ASSIGNMENT:
Count, in the entries, the lines with "TIMESTAMP". Answer with the number only.

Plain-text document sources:
↓↓↓

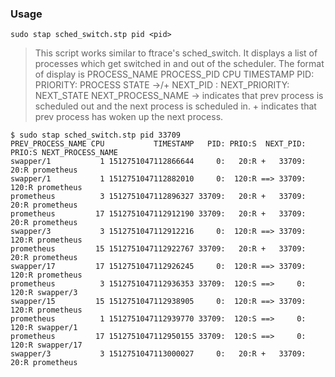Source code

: ### Usage
```
sudo stap sched_switch.stp pid <pid>
```

> This script works similar to ftrace's sched_switch. It displays a list of
processes which get switched in and out of the scheduler. The format of display
is PROCESS_NAME PROCESS_PID CPU TIMESTAMP PID: PRIORITY: PROCESS STATE ->/+
NEXT_PID : NEXT_PRIORITY: NEXT_STATE NEXT_PROCESS_NAME
-> indicates that prev process is scheduled out and the next process is
scheduled in.
\+ indicates that prev process has woken up the next process.

```
$ sudo stap sched_switch.stp pid 33709
PREV_PROCESS_NAME CPU           TIMESTAMP   PID: PRIO:S  NEXT_PID: PRIO:S NEXT_PROCESS_NAME
swapper/1           1 1512751047112866644     0:   20:R +   33709:   20:R prometheus
swapper/1           1 1512751047112882010     0:  120:R ==> 33709:  120:R prometheus
prometheus          3 1512751047112896327 33709:   20:R +   33709:   20:R prometheus
prometheus         17 1512751047112912190 33709:   20:R +   33709:   20:R prometheus
swapper/3           3 1512751047112912216     0:  120:R ==> 33709:  120:R prometheus
prometheus         15 1512751047112922767 33709:   20:R +   33709:   20:R prometheus
swapper/17         17 1512751047112926245     0:  120:R ==> 33709:  120:R prometheus
prometheus          3 1512751047112936353 33709:  120:S ==>     0:  120:R swapper/3
swapper/15         15 1512751047112938905     0:  120:R ==> 33709:  120:R prometheus
prometheus          1 1512751047112939770 33709:  120:S ==>     0:  120:R swapper/1
prometheus         17 1512751047112950155 33709:  120:S ==>     0:  120:R swapper/17
swapper/3           3 1512751047113000027     0:   20:R +   33709:   20:R prometheus
```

↑↑↑

EXERCISE RESULT:
2